This is the same comment we’re referring to right? The one that said that MS gets contracts because they buy houses and cars or give jobs to the people deciding where the contract goes?
That’s someone who read a couple of articles on corruption and just extrapolated to “all of it must be the same”.
If you browse HN everyday, at least once a weak, you'll see security issues related to Azure and Microsoft product, to the point that Microsoft stopped bounty programs or don't include some products.
If you want to establish a pattern or rule you’ll need way more than one example you can’t give.
Is Google’s search engine used just because they give money to those who do? Because they pay Apple and Mozilla. Just set Google as default and the check’s in the mail right?
The last paragraph was obviously a diss at MS for costing a lot in support and having shitty security. Anyone with first hand experience (as opposed to hearing the stories) with MS contracts and heard the justifications again and again doesn’t need the joke explained.
Exactly this. A while back, a greybeard told me "CVS never flew anyone to the Bahamas for a few rounds of bikini golf", when I was complaining about my employer picking the version control system and torture device "Serena Dimensions".
> The lock in only exists in brains of (old) people that can't adapt.
I think this is a little superficial. There will be mountains of existing Word/Excel/Powerpoint documents that would need converting, as well as configured permissions structures and remotely managed laptop configurations that currently are working well. Of course anything is possible given enough time and money. The real issue isn't to do with your ageism. It's whether that time and money is best spent on this particular area.
>There will be mountains of existing Word/Excel/Powerpoint documents that would need converting, as well as configured permissions structures and remotely managed laptop configurations that currently are working well
Well, they are not working well right now, because they could be rendered inoperable at any moment through Microsoft flipping a switch. That risk is real and has precedent (ICC having their Outlook access revoked).
>The real issue isn't to do with your ageism. It's whether that time and money is best spent on this particular area.
When European sovereignty is on the line, it's never too expensive.
>Excel? (Finance runs on custom Excel macros and sheets)
Libreoffice calc, R and Python were needed. And if that doesn't work, finance needs to work around the vendor lockin
>Teams?
Matrix, Jitsi, Bigbluebutton, Mattermost
>Office 365 in general, security, DLP, MFA?
Authentik, Keycloak for MFA/security, OpenZFS with Nextcloud/Opencloud for DLP
It's possible, though of course less integrated and more work involved than just selling your soul to MS. But I am sure that time will also solve that, now that people are more interested in open source.
There's not even a reasonable FOSS calendar for Linux that integrates with email. Thunderbird has it, but it doesn't work with Google's Advanced Protection for instance.
Evolution has worked with every corporate environment I’ve been in since 2003. Mail, calendar, contacts, tasks has always worked great, including companies that have used outlook, Google, and others.
I personally don’t love thunderbird, but what is it missing?
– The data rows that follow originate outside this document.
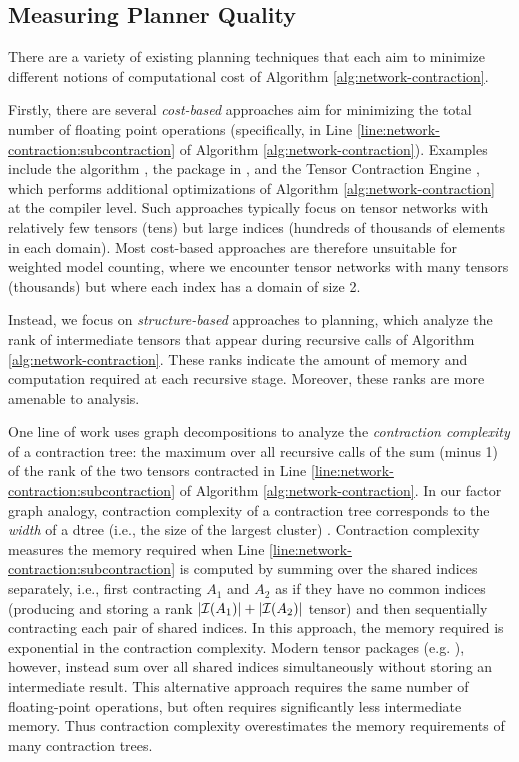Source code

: \subsection{Measuring Planner Quality}
\label{sec:tensors:planning:quality}
There are a variety of existing planning techniques that each aim to minimize different notions of computational cost of Algorithm \ref{alg:network-contraction}.

Firstly, there are several \emph{cost-based} approaches aim for minimizing the total number of floating point operations (specifically, in Line \ref{line:network-contraction:subcontraction} of Algorithm \ref{alg:network-contraction}).
Examples include the  algorithm \cite{PHV14}, the  package in  \cite{numpy}, and the Tensor Contraction Engine \cite{Hirata03}, which performs additional optimizations of Algorithm \ref{alg:network-contraction} at the compiler level.
Such approaches typically focus on tensor networks with relatively few tensors (tens) but large indices (hundreds of thousands of elements in each domain).
Most cost-based approaches are therefore unsuitable for weighted model counting, where we encounter tensor networks with many tensors (thousands) but where each index has a domain of size 2.

Instead, we focus on \emph{structure-based} approaches to planning, which analyze the rank of intermediate tensors that appear during recursive calls of Algorithm \ref{alg:network-contraction}. 
These ranks indicate the amount of memory and computation required at each recursive stage. Moreover, these ranks are more amenable to analysis.

One line of work \cite{MS08,DFGHSW18} uses graph decompositions to analyze the \emph{contraction complexity} of a contraction tree: the maximum over all recursive calls of the sum (minus 1) of the rank of the two tensors contracted in Line \ref{line:network-contraction:subcontraction} of Algorithm \ref{alg:network-contraction}. In our factor graph analogy, contraction complexity of a contraction tree corresponds to the \emph{width} of a dtree (i.e., the size of the largest cluster) \cite{darwiche01b}.
Contraction complexity measures the memory required when Line \ref{line:network-contraction:subcontraction} is computed by summing over the shared indices separately, i.e., first contracting $A_1$ and $A_2$ as if they have no common indices (producing and storing a rank $|\mathcal{I}(A_1)|+|\mathcal{I}(A_2)|$ tensor) and then sequentially contracting each pair of shared indices. In this approach, the memory required is exponential in the contraction complexity. Modern tensor packages (e.g. ), however, instead sum over all shared indices simultaneously without storing an intermediate result. This alternative approach requires the same number of floating-point operations, but often requires significantly less intermediate memory. Thus contraction complexity overestimates the memory requirements of many contraction trees. 

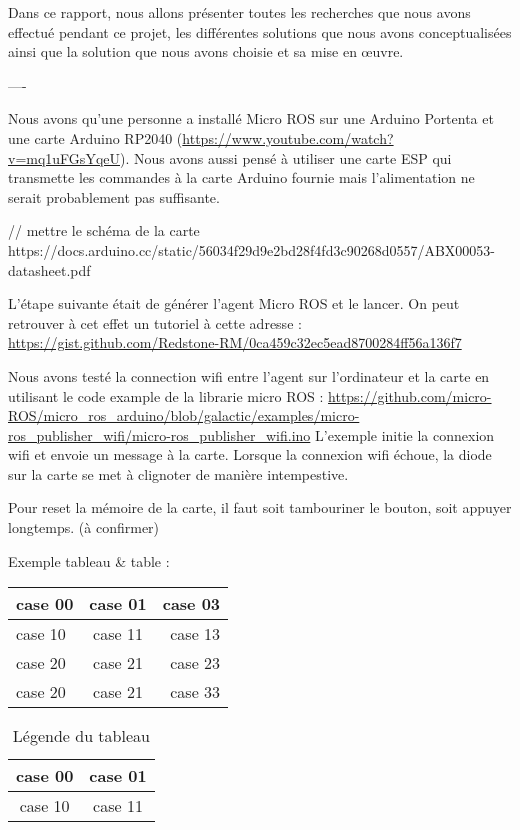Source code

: Dans ce rapport, nous allons présenter toutes les recherches que nous avons effectué pendant ce projet, les différentes 
solutions que nous avons conceptualisées ainsi que la solution que nous avons choisie et sa mise en œuvre. 
\linebreak

----

Nous avons qu'une personne a installé Micro ROS sur une Arduino Portenta et une carte Arduino RP2040 (\url{https://www.youtube.com/watch?v=mq1uFGsYqeU}).
Nous avons aussi pensé à utiliser une carte ESP qui transmette les commandes à la carte Arduino fournie mais l'alimentation ne serait probablement pas suffisante.

// mettre le schéma de la carte
https://docs.arduino.cc/static/56034f29d9e2bd28f4fd3c90268d0557/ABX00053-datasheet.pdf

L'étape suivante était de générer l'agent Micro ROS et le lancer. On peut retrouver à cet effet un tutoriel à cette adresse :
\url{https://gist.github.com/Redstone-RM/0ca459c32ec5ead8700284ff56a136f7}\linebreak

Nous avons testé la connection wifi entre l'agent sur l'ordinateur et la carte en utilisant le code example de la librarie micro ROS :
\url{https://github.com/micro-ROS/micro_ros_arduino/blob/galactic/examples/micro-ros_publisher_wifi/micro-ros_publisher_wifi.ino}
L'exemple initie la connexion wifi et envoie un message à la carte.
Lorsque la connexion wifi échoue, la diode sur la carte se met à clignoter de manière intempestive.\linebreak

Pour reset la mémoire de la carte, il faut soit tambouriner le bouton, soit appuyer longtemps. (à confirmer)

Exemple tableau \& table : 

\begin{tabular}{|l|c|r|}
	\hline \textbf{case 00} & \textbf{case 01} & \textbf{case 03} \\
	\hline case 10 & case 11 & case 13 \\ 
	case 20 & case 21 & case 23 \\ 
	case 20 & case 21 & case 33 \\ 
	\hline
\end{tabular}

\begin{table}
\begin{center}
	\begin{tabular}{|c|c|}
		\hline case 00 & case 01 \\
		\hline case 10 & case 11 \\ 
		\hline 
	\end{tabular}
	\caption{Légende du tableau}
\end{center}
\end{table}


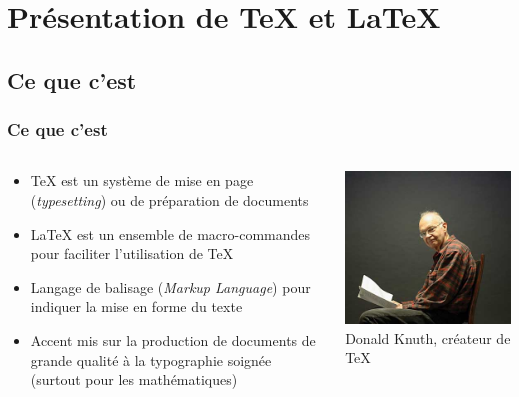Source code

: \section{Présentation de {\TeX} et {\LaTeX}}

\subsection{Ce que c'est}

\begin{frame}
  \frametitle{Ce que c'est}
  \begin{columns}
    \begin{column}{.5\textwidth}
      \begin{itemize}
      \item {\TeX} est un système de mise en page (\emph{typesetting})
        ou de préparation de documents
      \item {\LaTeX} est un ensemble de macro-commandes pour faciliter
        l'utilisation de {\TeX}
      \item Langage de balisage (\emph{Markup Language}) pour indiquer
        la mise en forme du texte
      \item Accent mis sur la production de documents de grande
        qualité à la typographie soignée (surtout pour les
        mathématiques)
      \end{itemize}
    \end{column}
    \begin{column}{.5\textwidth}
      \centering
      \includegraphics[width=\linewidth]{Knuth} \\
      \footnotesize Donald Knuth, créateur de \TeX
    \end{column}
  \end{columns}
\end{frame}

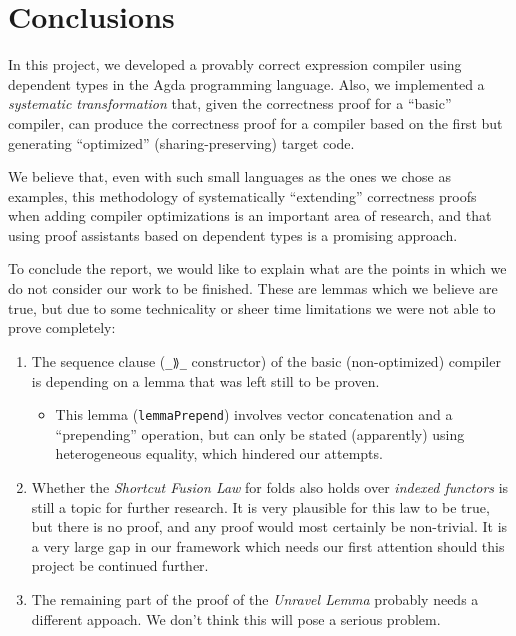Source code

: \documentclass[a4paper]{article}
\begin{document}
    \section{Conclusions}
    \label{sec:conclusions}
        In this project, we developed a provably correct expression compiler using dependent types in the Agda programming language.
        Also, we implemented a \emph{systematic transformation} that, given the correctness proof for
        a ``basic'' compiler, can produce the correctness proof for a compiler based on the first but
        generating ``optimized'' (sharing-preserving) target code.

        We believe that, even with such small languages as the ones we chose as examples,
        this methodology of systematically ``extending'' correctness proofs when adding compiler optimizations
        is an important area of research, and that using proof assistants based on dependent types is a
        promising approach.

        To conclude the report, we would like to explain what are the points in which we do not consider our work
        to be finished. These are lemmas which we believe are true, but due to some technicality or sheer
        time limitations we were not able to prove completely:

        \begin{enumerate}
            \item The sequence clause (\texttt{\_⟫\_} constructor) of the basic (non-optimized) compiler
                is depending on a lemma that was left still to be proven.
                \begin{itemize}
                    \item This lemma (\texttt{lemmaPrepend}) involves vector concatenation and a ``prepending'' operation,
                        but can only be stated (apparently) using heterogeneous equality, which hindered our attempts.
                \end{itemize}
                
            \item Whether the \emph{Shortcut Fusion Law} for folds also holds over \emph{indexed functors} is still a topic for further research. It
                  is very plausible for this law to be true, but there is no proof, and any proof would most certainly be non-trivial. It is a very large
                  gap in our framework which needs our first attention should this project be continued further.

            \item The remaining part of the proof of the \emph{Unravel Lemma} probably needs a different appoach. We don't think this will pose a serious
                  problem.
        \end{enumerate}
\end{document}
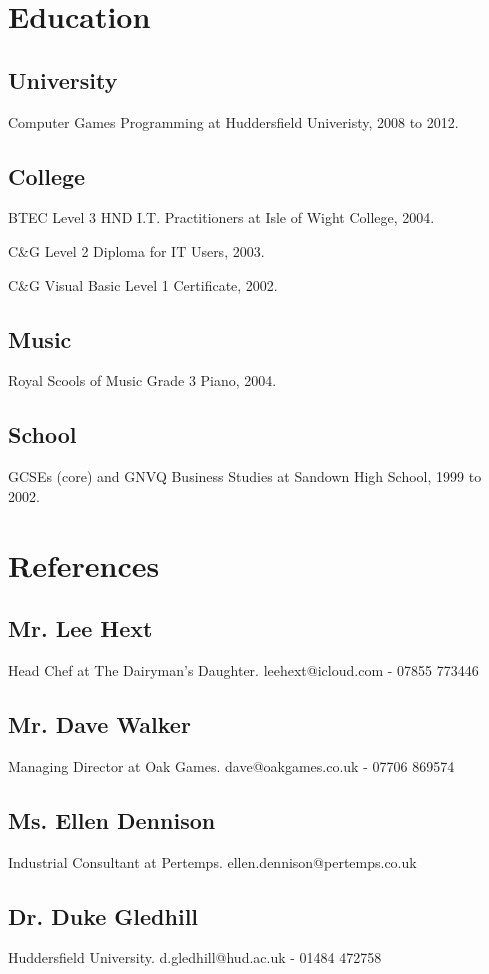 \documentclass{article}
\begin{document}
\section{Education}
\subsection{University}
Computer Games Programming at Huddersfield Univeristy, 2008 to 2012.
\subsection{College}
BTEC Level 3 HND I.T. Practitioners at Isle of Wight College, 2004.

C\&G Level 2 Diploma for IT Users, 2003.

C\&G Visual Basic Level 1 Certificate, 2002.
\subsection{Music}
Royal Scools of Music Grade 3 Piano, 2004.
\subsection{School}
GCSEs (core) and GNVQ Business Studies at Sandown High School, 1999 to 2002.

\section{References}
\subsection{Mr. Lee Hext}
Head Chef at The Dairyman's Daughter.  leehext@icloud.com - 07855 773446
\subsection{Mr. Dave Walker}
Managing Director at Oak Games.  dave@oakgames.co.uk - 07706 869574
\subsection{Ms. Ellen Dennison}
Industrial Consultant at Pertemps.  ellen.dennison@pertemps.co.uk
\subsection{Dr. Duke Gledhill}
Huddersfield University.  d.gledhill@hud.ac.uk - 01484 472758
\end{document}
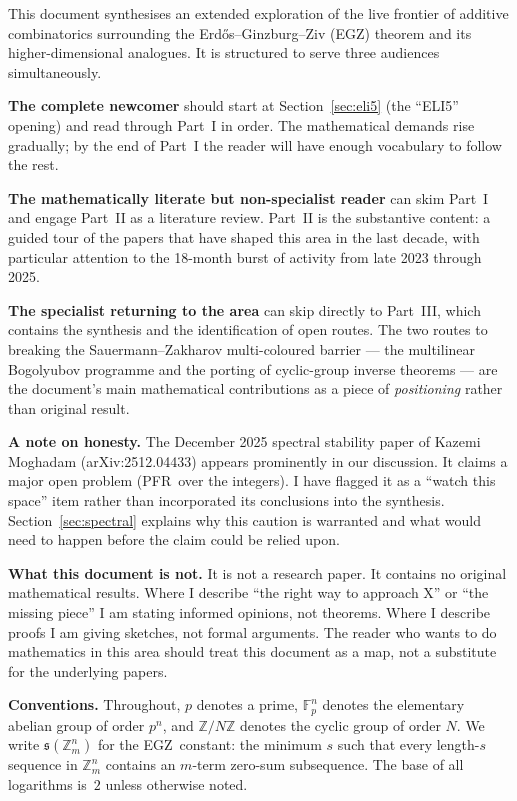 \documentclass[11pt,a4paper]{article}
\theoremstyle{plain}
\theoremstyle{definition}
\theoremstyle{remark}
\newcommand{\F}{\mathbb{F}}
\newcommand{\Z}{\mathbb{Z}}
\newcommand{\sUFp}{\mathfrak{s}}
\newcommand{\PFR}{\textsf{PFR}}
\newcommand{\EGZ}{\textsf{EGZ}}
\begin{document}
This document synthesises an extended exploration of the live frontier of additive combinatorics surrounding the Erd\H{o}s--Ginzburg--Ziv (\EGZ) theorem and its higher-dimensional analogues. It is structured to serve three audiences simultaneously.

\textbf{The complete newcomer} should start at Section~\ref{sec:eli5} (the ``ELI5'' opening) and read through Part~I in order. The mathematical demands rise gradually; by the end of Part~I the reader will have enough vocabulary to follow the rest.

\textbf{The mathematically literate but non-specialist reader} can skim Part~I and engage Part~II as a literature review. Part~II is the substantive content: a guided tour of the papers that have shaped this area in the last decade, with particular attention to the 18-month burst of activity from late 2023 through 2025.

\textbf{The specialist returning to the area} can skip directly to Part~III, which contains the synthesis and the identification of open routes. The two routes to breaking the Sauermann--Zakharov multi-coloured barrier --- the multilinear Bogolyubov programme and the porting of cyclic-group inverse theorems --- are the document's main mathematical contributions as a piece of \emph{positioning} rather than original result.

\textbf{A note on honesty.} The December 2025 spectral stability paper of Kazemi Moghadam (arXiv:2512.04433) appears prominently in our discussion. It claims a major open problem (\PFR\ over the integers). I have flagged it as a ``watch this space'' item rather than incorporated its conclusions into the synthesis. Section~\ref{sec:spectral} explains why this caution is warranted and what would need to happen before the claim could be relied upon.

\textbf{What this document is not.} It is not a research paper. It contains no original mathematical results. Where I describe ``the right way to approach X'' or ``the missing piece'' I am stating informed opinions, not theorems. Where I describe proofs I am giving sketches, not formal arguments. The reader who wants to do mathematics in this area should treat this document as a map, not a substitute for the underlying papers.

\textbf{Conventions.} Throughout, $p$ denotes a prime, $\F_p^n$ denotes the elementary abelian group of order $p^n$, and $\Z/N\Z$ denotes the cyclic group of order $N$. We write $\sUFp(\Z_m^n)$ for the \EGZ\ constant: the minimum $s$ such that every length-$s$ sequence in $\Z_m^n$ contains an $m$-term zero-sum subsequence. The base of all logarithms is~$2$ unless otherwise noted.
\end{document}
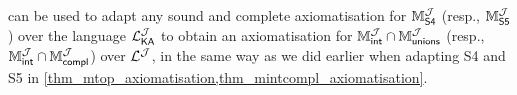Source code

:  can be used to adapt any sound and
complete axiomatisation for $\MsfourJ$ (resp., $\MsfiveJ$) over
the language $\cLKAJ$ to obtain an axiomatisation for $\MintJ \cap
\MunionsJ$ (resp., $\MintJ \cap \McomplJ$) over $\cLJ$, in the
same way as we did earlier when adapting S4 and S5 in
\cref{thm_mtop_axiomatisation,thm_mintcompl_axiomatisation}.







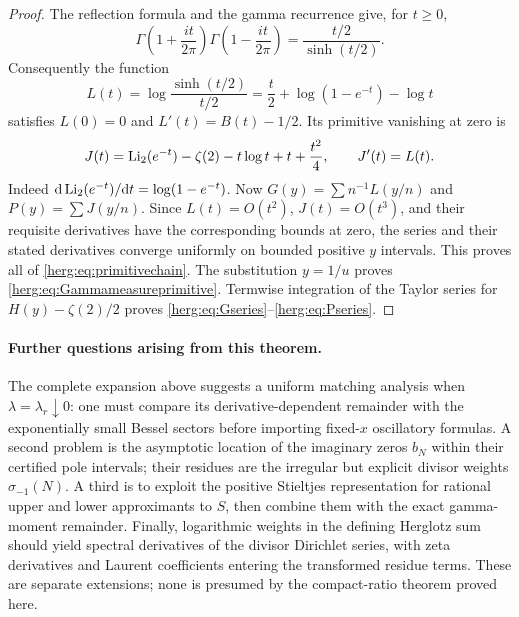 \begin{proof}
The reflection formula and the gamma recurrence
\cite[\S5.5]{herg:DLMFgamma} give, for $t\geq0$,
\[
 \Gamma\left(1+\frac{it}{2\pi}\right)
 \Gamma\left(1-\frac{it}{2\pi}\right)
     =\frac{t/2}{\sinh(t/2)}.
\]
Consequently the function
\[
 L(t)=\log\frac{\sinh(t/2)}{t/2}
      =\frac t2+\log(1-e^{-t})-\log t
\]
satisfies $L(0)=0$ and $L'(t)=B(t)-1/2$. Its primitive vanishing
at zero is
\[
 J(t)=\Li_2(e^{-t})-\zeta(2)-t\log t+t+\frac{t^2}4,
 \qquad J'(t)=L(t).
\]
Indeed $\mathrm d\Li_2(e^{-t})/\mathrm dt=\log(1-e^{-t})$.
Now $G(y)=\sum n^{-1}L(y/n)$ and $P(y)=\sum J(y/n)$.
Since $L(t)=O(t^2)$, $J(t)=O(t^3)$, and their requisite
derivatives have the corresponding bounds at zero, the series and
their stated derivatives converge uniformly on bounded positive
$y$ intervals. This proves all of \eqref{herg:eq:primitivechain}.
The substitution $y=1/u$ proves
\eqref{herg:eq:Gammameasureprimitive}. Termwise integration of the
Taylor series for $H(y)-\zeta(2)/2$ proves
\eqref{herg:eq:Gseries}--\eqref{herg:eq:Pseries}.
\end{proof}

\paragraph{Further questions arising from this theorem.}
The complete expansion above suggests a uniform matching analysis when
$\lambda=\lambda_r\downarrow0$: one must compare its derivative-dependent
remainder with the exponentially small Bessel sectors before importing
fixed-$x$ oscillatory formulas. A second problem is the asymptotic
location of the imaginary zeros $b_N$ within their certified pole
intervals; their residues are the irregular but explicit divisor weights
$\sigma_{-1}(N)$. A third is to exploit the positive Stieltjes
representation for rational upper and lower approximants to $S$, then
combine them with the exact gamma-moment remainder. Finally, logarithmic
weights in the defining Herglotz sum should yield spectral derivatives
of the divisor Dirichlet series, with zeta derivatives and Laurent
coefficients entering the transformed residue terms. These are separate
extensions; none is presumed by the compact-ratio theorem proved here.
Gnome through their online accounts supports most major corporate providers which has calendars showing up in evolution, the dedicated calendar app, and in the status bar of gnome shell.
I have worked in (German) Government, and apart from complacency (and maybe corruption, see Limux) there's nothing stopping the German government (at least at federal level) from adopting open source.
If processes depend on some crappy excel table (created by somebody 20 years ago) or even worse, sharepoint app (commissioned by people who shouldn't be deciding things like this), the processes suck and need to be rebuilt anyhow.
In what way do they need Microsoft Software or Technology except maybe Windows for their Passport Application?
That's special software developed for one customer only anyways. So it's perfectly possible to target another Platform or do this as some kind of WebApp.
And until then run some Windows Desktops for those special applications/services
"So it's perfectly possible to target another Platform or do this as some kind of WebApp."
Yes, it is possible to rewrite software. But currently most of that software was written and licenced for windows.
Just choosing another plattform might, or might not work. And if it doesn't, many people will be angry for not getting tax refunds back, or getting a new passport, or being able to register a new car etc.
Bugs are real. And there is a saying, never change a running system.
So yes, I do agree that the system is not running so well being dependant on Trump and change is required, but this is not just some webapp for fun that needs replacement. We are talking about critical government services, with lots of custom made software, that was often exclusivly written for windows.
Really cool! I wish that Coreboot was available for more recent Thinkpads. I have a Z13 Gen2 which I plan to use until it falls apart, and would love to liberate it with Coreboot. But alas, I can't.
How's your experience with that? It's on the top of my dream laptop list but it's expensive and the second gen is more so....looks like they killed off the line right before it got to the sweet spot (ryzen ai max line) just like the surface laptop which makes me sad.
There were a lot of reports about those things having power or heat firmware problems?
It's the best laptop I have ever used. I have it since it newly came out in 2023 and it never let me down, is quick (I have the 7840u), quiet (passive in power-saver platform profile, unless pushed, but even then it's manageable), can do USB4 so I can use it with a EGPU, which works fantastically. Sleep (S0) works as expected with updated EC FW under Debian stable.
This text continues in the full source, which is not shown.